Work, school, household chores, and all of the other details of your busy daily life as a single mom can push cooking to the back burner. Many moms think that it’s quicker and easier to just buy pre-packaged meals at the supermarket and reheat them at home, instead of spending time shopping for ingredients and then cooking (and cleaning up). And it’s true that it can be quicker and easier to simply take a foil-wrapped pan out of a box and stick it in the oven, to open a few cans and dump them in a pan, or to poke a hole in a plastic-wrapped container and heat it in the microwave. Unfortunately, while you might be gaining time, you’re probably losing out in two other important areas: cost and nutrition.

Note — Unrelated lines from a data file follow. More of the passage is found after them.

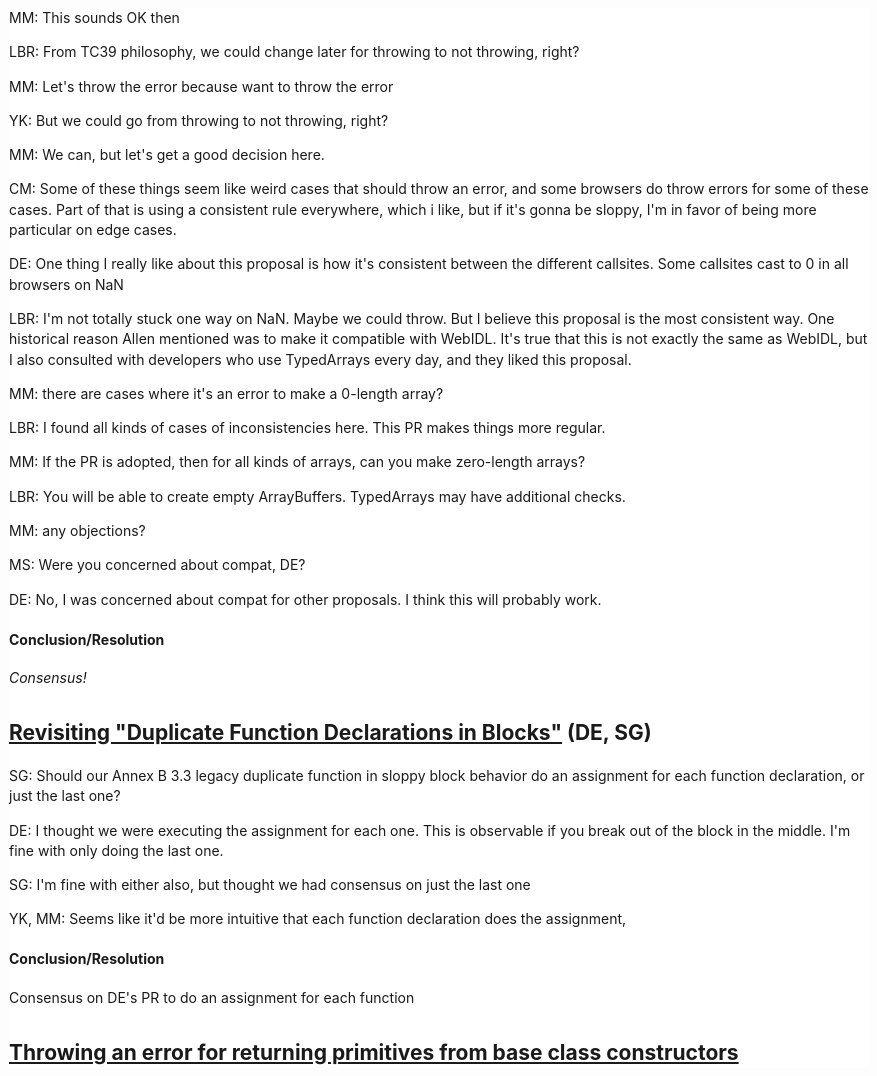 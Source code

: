 MM: This sounds OK then

LBR: From TC39 philosophy, we could change later for throwing to not throwing, right?

MM: Let's throw the error because want to throw the error

YK: But we could go from throwing to not throwing, right?

MM: We can, but let's get a good decision here.

CM: Some of these things seem like weird cases that should throw an error, and some browsers do throw errors for some of these cases. Part of that is using a consistent rule everywhere, which i like, but if it's gonna be sloppy, I'm in favor of being more particular on edge cases.

DE: One thing I really like about this proposal is how it's consistent between the different callsites. Some callsites cast to 0 in all browsers on NaN

LBR: I'm not totally stuck one way on NaN. Maybe we could throw. But I believe this proposal is the most consistent way. One historical reason Allen mentioned was to make it compatible with WebIDL. It's true that this is not exactly the same as WebIDL, but I also consulted with developers who use TypedArrays every day, and they liked this proposal.

MM: there are cases where it's an error to make a 0-length array?

LBR: I found all kinds of cases of inconsistencies here. This PR makes things more regular.

MM: If the PR is adopted, then for all kinds of arrays, can you make zero-length arrays?

LBR: You will be able to create empty ArrayBuffers. TypedArrays may have additional checks.

MM: any objections?

MS: Were you concerned about compat, DE?

DE: No, I was concerned about compat for other proposals. I think this will probably work.

#### Conclusion/Resolution

_Consensus!_

## [Revisiting "Duplicate Function Declarations in Blocks"](https://github.com/tc39/ecma262/pull/453) (DE, SG)

SG: Should our Annex B 3.3 legacy duplicate function in sloppy block behavior do an assignment for each function declaration, or just the last one?

DE: I thought we were executing the assignment for each one. This is observable if you break out of the block in the middle. I'm fine with only doing the last one.

SG: I'm fine with either also, but thought we had consensus on just the last one

YK, MM: Seems like it'd be more intuitive that each function declaration does the assignment,

#### Conclusion/Resolution

Consensus on DE's PR to do an assignment for each function

## [Throwing an error for returning primitives from base class constructors](https://github.com/tc39/ecma262/pull/469)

Are Pre-Packaged Meals Cheaper?

Let’s take a look at a meal that’s been popular since the 1950s, when the Swanson company started selling the heat-and-serve TV dinner: Salisbury steak with mashed potatoes and gravy. It’s still a best-selling item today, and usually includes a vegetable like corn or green beans. The average price per meal is $1.50, though you can often get them cheaper on sale. If you have two children, you’ll need to buy three meals, for an estimated total cost of $4.50 (including taxes). That will give you each one small 3-ounce patty, about a cup of mashed potatoes, a lot of gravy, and approximately half a cup of corn.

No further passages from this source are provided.